單軸應變矽奈米尺寸金氧半場效電晶體對於載子遷移率之各種散射機制的實驗性研究

Abstract

此研究針對單軸應變對於載子遷移率中不同散射機制的影響做一個全面性的探討。首先，我們引進一個以柏克萊短通道IGFET 模型(BSIM)的寄生電阻萃取方法。這個方法比傳統的通道電阻法還有偏移比例法(Shift & Ratio Method)還要準確，因為它考慮了因為單軸應變跟水平方向非均勻通道摻雜所導致的遷移率變化.我們利用了各種不同的製程條件來驗證這個方法而且跟實驗數據都能夠一致性的吻合。這個以柏克萊短通道IGFET 模型為基礎的寄生電阻萃取方法也透過半導體工藝模擬以及器件模擬工具(Technology Computer Aided Design)得到驗證。 除此之外，我們利用分離式電容電壓量測 (Split-CV Method) 的方式萃取短通道載子遷移率進而探討單軸應變對短通道載子遷移率的影響。接著對於N型及P型金氧半場效電晶體，我們在不同溫度下針對庫倫散射遷移率與應力之間的關係作實驗性的探討。我們的研究結果發現應力對於庫倫散射遷移率的敏感度跟溫度呈現顯著關係，這是因為基板電荷跟介面電荷散射機制互相抗衡的結果。因此，為了要將應力對於庫倫散射遷移率的效益極佳化 ，必須要將介面電荷加以抑制。 除此之外，透過低溫系統量測，我們也探討了單軸應變對於P型金氧半場效電晶體表面粗糙散射遷移率的影響。我們更進一步比較了應力對於表面粗糙散射遷移率跟聲子散射遷移率的敏感度。我們量測數據指出應力很明顯的提升表面粗糙散射遷移率，同時表面粗糙散射遷移率的敏感度比聲子散射遷移率的敏感度還要高。我們的實驗結果證實了之前發表過的模擬結果。除此之外，本文也從波函數穿透的觀點來解釋應力改變表面粗糙散射遷移率的可能原因。 此外， 我們在奈米尺寸P型金氧半場效電晶體實驗性地評估單軸應變對於載子遷移率的溫度效應。
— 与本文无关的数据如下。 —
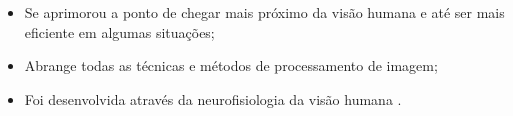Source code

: \begin{itemize}

\item Se aprimorou a ponto de chegar mais próximo da visão humana e até ser mais eficiente em algumas situações;

\item Abrange todas as técnicas e métodos de processamento de imagem;

\item Foi desenvolvida através da neurofisiologia da visão humana \cite{MARR76}.

\end{itemize}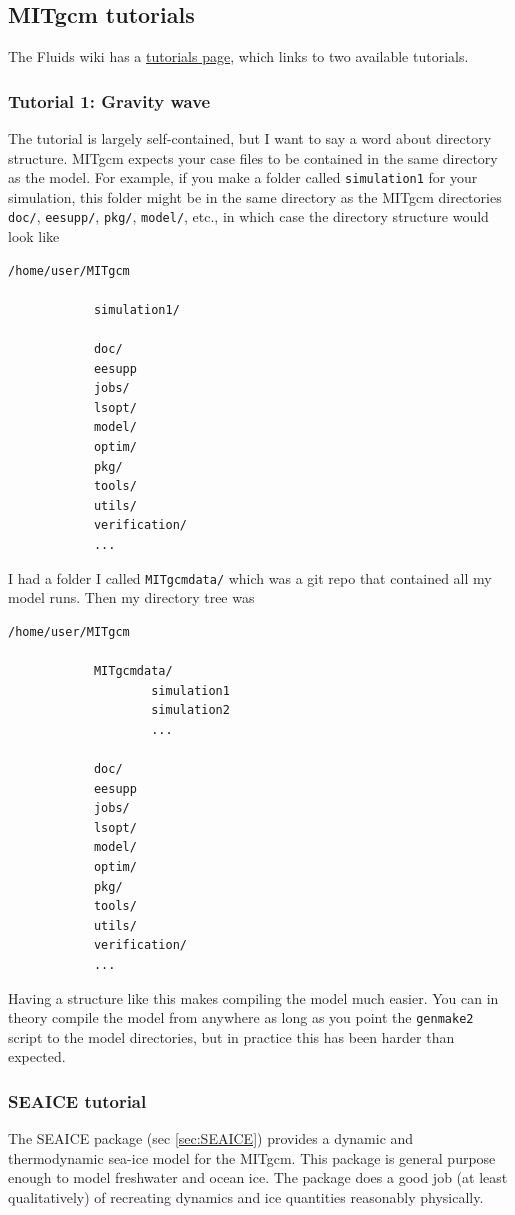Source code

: \documentclass[11pt]{article}
\begin{document}
\subsection{MITgcm tutorials}
The Fluids wiki has a \href{https://wiki.math.uwaterloo.ca/fluidswiki/index.php?title=MITgcm_Tutorials}{tutorials page}, which links to two available tutorials.

\subsubsection{Tutorial 1: Gravity wave}
The tutorial is largely self-contained, but I want to say a word about directory structure. MITgcm expects your case files to be contained in the same directory as the model. For example, if you make a folder called \verb|simulation1| for your simulation, this folder might be in the same directory as the MITgcm directories \verb|doc/|, \verb|eesupp/|, \verb|pkg/|, \verb|model/|, etc., in which case the directory structure would look like

\begin{lstlisting}
/home/user/MITgcm
			
			simulation1/

			doc/
			eesupp
			jobs/
			lsopt/
			model/
			optim/
			pkg/
			tools/
			utils/
			verification/
			...
\end{lstlisting}

I had a folder I called \verb|MITgcmdata/| which was a git repo that contained all my model runs. Then my directory tree was

\begin{lstlisting}
/home/user/MITgcm
			
			MITgcmdata/
					simulation1
					simulation2
					...

			doc/
			eesupp
			jobs/
			lsopt/
			model/
			optim/
			pkg/
			tools/
			utils/
			verification/
			...
\end{lstlisting}

Having a structure like this makes compiling the model much easier. You can in theory compile the model from anywhere as long as you point the \verb|genmake2| script to the model directories, but in practice this has been harder than expected.

\subsubsection{SEAICE tutorial}
The SEAICE package (sec \ref{sec:SEAICE}) provides a dynamic and thermodynamic sea-ice model for the MITgcm. This package is general purpose enough to model freshwater and ocean ice. The package does a good job (at least qualitatively) of recreating dynamics and ice quantities reasonably physically.
\end{document}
研究結果指出電洞遷移率對於應力的改變量隨著溫度增加而減少，這個結果跟之前利用單軸機械彎曲實驗研究結果一致.此現象是因為溫度增加的時候，更少的電洞會聚集在能使等效載子質量變輕的能帶邊緣，進而使得應力效率降低。同時，藉由低溫量測系統分開萃取表面粗糙散射遷移率跟聲子散射遷移率,我們更進一步在P型金氧半場效電晶體探討應力對於聲子散射遷移率的溫度效應。而從萃取出的表面粗糙散射遷移率跟聲子散射遷移率數據中，它們跟垂直電場以及溫度的關係跟已經發表文獻的數據也是一致的。而聲子散射遷移率跟溫度的關係會因為壓縮單軸應力的增加而變強，其原因是因為壓縮單軸應力增加會使得光熱子能量增加，進而增加了聲子散射遷移率對於溫度的敏感度，而這新發現也可以解釋為何汲極電流的溫度效應在單軸應變金氧半場效電晶體會變的更加敏感。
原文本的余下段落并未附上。